Some life transitions happen in a flurry of action, and others seem to feel like we’re going in slow motion with just a lot of emotional changes flowing around. I remember it feeling that way as I finished college and was waiting to hear from grad schools… the “abyss” I called it on the other side of graduation. I know that can also be true when grieving the loss of a loved one or the end of a marriage. At times like these, make a point of decreasing the pressure by “under-planning” as above, but also filling in more space with activities that bring you peace or joy. Maybe more long walks are in order, or more time with loved ones and friends, or perhaps it’s time to resurrect that old hobby that you’ve gotten away from. Nourish your heart during transitions to improve your emotional energy management.
Watch for the Horizon
If you’re in a transition right now, then pause for a moment and ask yourself: What will be true when I’m beyond this transition and have settled into my next life chapter? This question will provide your “success criteria.” For instance, in my client’s case it might be:
- We will have completely unpacked in our new home.
- We will have all the furniture and systems setup in our new office.
- We will have figured out and established the routines of caring for our new baby.
- I will be able to spend at least 5 hours a day focused on work.
Knowing these criteria will allow you to more intentionally navigate towards them and prioritize the activities that bring them closer to achievement.
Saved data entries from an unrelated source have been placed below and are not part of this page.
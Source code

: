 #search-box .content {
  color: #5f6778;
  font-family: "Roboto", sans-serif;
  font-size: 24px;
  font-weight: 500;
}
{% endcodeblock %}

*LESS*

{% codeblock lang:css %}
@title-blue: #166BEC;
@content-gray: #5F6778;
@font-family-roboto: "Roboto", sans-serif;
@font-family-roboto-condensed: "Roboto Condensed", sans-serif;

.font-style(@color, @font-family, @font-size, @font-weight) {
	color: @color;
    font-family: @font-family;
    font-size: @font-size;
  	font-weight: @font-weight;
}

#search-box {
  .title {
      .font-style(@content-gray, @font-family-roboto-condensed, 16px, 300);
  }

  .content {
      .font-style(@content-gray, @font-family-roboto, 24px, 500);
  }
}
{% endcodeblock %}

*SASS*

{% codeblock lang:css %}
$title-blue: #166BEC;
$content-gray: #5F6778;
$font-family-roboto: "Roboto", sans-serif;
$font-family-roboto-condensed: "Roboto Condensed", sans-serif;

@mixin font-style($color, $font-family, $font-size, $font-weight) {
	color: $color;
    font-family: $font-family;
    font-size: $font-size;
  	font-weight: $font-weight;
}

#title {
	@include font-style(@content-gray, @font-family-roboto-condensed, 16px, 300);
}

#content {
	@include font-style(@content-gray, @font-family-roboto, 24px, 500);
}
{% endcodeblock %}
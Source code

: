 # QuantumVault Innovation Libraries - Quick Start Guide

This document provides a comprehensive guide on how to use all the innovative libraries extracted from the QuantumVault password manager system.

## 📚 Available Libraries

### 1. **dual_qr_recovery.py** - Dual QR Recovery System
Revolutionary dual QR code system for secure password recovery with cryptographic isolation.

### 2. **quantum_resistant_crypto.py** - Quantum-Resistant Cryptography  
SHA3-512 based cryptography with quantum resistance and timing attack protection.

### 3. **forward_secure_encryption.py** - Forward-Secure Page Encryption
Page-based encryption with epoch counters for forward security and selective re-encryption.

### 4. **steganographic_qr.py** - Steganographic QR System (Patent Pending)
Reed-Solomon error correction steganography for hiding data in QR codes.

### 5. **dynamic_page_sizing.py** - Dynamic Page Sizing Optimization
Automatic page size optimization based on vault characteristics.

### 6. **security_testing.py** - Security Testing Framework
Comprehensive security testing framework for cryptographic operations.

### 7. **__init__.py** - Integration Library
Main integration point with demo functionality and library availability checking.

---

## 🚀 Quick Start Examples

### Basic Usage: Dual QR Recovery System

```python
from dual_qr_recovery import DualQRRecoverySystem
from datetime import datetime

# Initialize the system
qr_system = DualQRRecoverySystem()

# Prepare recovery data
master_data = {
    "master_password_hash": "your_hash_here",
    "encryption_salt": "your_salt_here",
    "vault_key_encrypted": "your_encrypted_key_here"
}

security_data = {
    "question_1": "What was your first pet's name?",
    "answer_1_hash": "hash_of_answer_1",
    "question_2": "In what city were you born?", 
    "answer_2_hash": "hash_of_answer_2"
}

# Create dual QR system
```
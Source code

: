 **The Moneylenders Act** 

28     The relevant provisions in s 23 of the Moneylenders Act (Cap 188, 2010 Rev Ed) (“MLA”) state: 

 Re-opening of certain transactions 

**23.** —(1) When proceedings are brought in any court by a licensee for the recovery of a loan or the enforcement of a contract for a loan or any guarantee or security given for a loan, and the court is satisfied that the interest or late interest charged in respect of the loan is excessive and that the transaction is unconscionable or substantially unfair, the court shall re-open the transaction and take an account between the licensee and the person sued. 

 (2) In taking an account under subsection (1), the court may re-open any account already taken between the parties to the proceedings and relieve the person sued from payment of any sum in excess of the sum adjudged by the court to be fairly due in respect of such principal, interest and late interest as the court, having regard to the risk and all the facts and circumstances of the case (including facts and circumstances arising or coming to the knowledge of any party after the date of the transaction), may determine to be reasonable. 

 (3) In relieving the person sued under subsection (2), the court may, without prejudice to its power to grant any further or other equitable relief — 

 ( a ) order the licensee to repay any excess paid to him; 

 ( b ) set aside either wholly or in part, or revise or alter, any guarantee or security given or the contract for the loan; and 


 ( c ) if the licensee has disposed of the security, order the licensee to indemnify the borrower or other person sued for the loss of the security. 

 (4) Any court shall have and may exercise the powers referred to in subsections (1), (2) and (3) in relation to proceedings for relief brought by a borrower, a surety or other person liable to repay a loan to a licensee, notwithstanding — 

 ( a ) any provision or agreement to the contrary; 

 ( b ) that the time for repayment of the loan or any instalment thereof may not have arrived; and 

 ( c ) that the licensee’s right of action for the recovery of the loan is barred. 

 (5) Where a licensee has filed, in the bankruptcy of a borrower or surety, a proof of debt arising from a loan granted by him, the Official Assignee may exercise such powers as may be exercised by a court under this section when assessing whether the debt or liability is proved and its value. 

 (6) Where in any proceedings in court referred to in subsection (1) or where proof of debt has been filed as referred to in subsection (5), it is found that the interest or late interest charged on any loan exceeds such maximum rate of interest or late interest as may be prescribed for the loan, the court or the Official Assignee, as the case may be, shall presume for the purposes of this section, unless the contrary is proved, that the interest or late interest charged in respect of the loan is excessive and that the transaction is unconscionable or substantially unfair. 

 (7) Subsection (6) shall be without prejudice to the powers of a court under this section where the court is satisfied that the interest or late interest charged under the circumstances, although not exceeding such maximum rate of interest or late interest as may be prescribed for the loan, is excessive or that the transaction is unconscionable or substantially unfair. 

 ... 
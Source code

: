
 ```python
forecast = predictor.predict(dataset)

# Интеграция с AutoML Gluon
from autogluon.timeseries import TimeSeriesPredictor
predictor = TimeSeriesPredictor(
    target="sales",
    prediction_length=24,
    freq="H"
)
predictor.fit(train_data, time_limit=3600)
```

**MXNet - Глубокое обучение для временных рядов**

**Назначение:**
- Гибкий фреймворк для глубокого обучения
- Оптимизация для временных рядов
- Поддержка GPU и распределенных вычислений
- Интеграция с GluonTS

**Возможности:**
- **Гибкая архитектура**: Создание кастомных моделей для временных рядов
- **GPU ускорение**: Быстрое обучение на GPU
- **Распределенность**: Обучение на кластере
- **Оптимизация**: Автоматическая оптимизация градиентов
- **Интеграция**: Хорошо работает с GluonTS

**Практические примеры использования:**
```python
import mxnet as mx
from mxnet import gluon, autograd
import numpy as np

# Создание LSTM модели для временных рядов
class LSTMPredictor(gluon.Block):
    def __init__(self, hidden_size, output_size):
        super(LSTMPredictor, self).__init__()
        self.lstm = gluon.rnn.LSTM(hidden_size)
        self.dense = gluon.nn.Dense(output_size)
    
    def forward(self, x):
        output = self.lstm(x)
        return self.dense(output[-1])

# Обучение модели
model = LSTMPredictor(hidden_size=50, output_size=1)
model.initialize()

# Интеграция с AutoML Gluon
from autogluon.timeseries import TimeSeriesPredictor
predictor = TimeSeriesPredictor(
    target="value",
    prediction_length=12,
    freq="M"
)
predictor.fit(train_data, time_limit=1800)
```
Make sure that your success criteria are goals/outcomes not states. In other words, “I will feel happy” is a state, which actually isn’t a matter of time passing but rather evoking a state of happiness. Goals take time to accomplish; states can happen in a moment by evoking a memory of the last time you felt that way and stepping into it as if it were happening right now. Watch the periscope I recorded on this topic for more about goals vs. states.
Be, Do, then Learn
This lesson is new to me, but is rapidly becoming a daily practice. Start each day by evoking the state or emotional space that you want to have carry you through the day. What do I want to feel to help me navigate today? Confidence? Peace? Joy? Focus? Presence? Get clear and drop into that feeling of how you want to “BE” today. Then, start your activities of DOING. Move through your tasks and actions, and if necessary reconnect with the “Be” space you chose throughout the day. Finally, at the end of the day take a few moments to reflect and LEARN. Close your eyes, ground your energy, and then float up above yourself and your timeline and look down. Ask yourself, what’s the positive gift or lesson that if incorporated from today will allow me to be even more ________ tomorrow? Successful, peaceful, calm, happy, focused. Allow that learning to integrate into your being at every level. Then, tomorrow… wash, rinse, and repeat.
What’s great about this practice is that it starts with establishing the energy you want to “come from” during your actions/activities of the day. You can even ask that first question and drop into the desired space while you’re taking your morning shower in just an extra couple minutes. Then, you hold that intention as you move through your actions, and finally give yourself a few moments to reflect and learn so that you can make tomorrow even better! Be, Do, Learn… it’s a magic combination.
Next Actions
Life transitions happen to all of us. Some of them are just normal developmental changes like graduations, getting married, having kids, retirement, etc. Others are less expected like getting fired/changing jobs, natural disasters like that tree falling on your house, or that health scare or illness. However, remember this… part of the reason we call them transitions is because they come in between two chapters in our lives, which means… this too shall pass.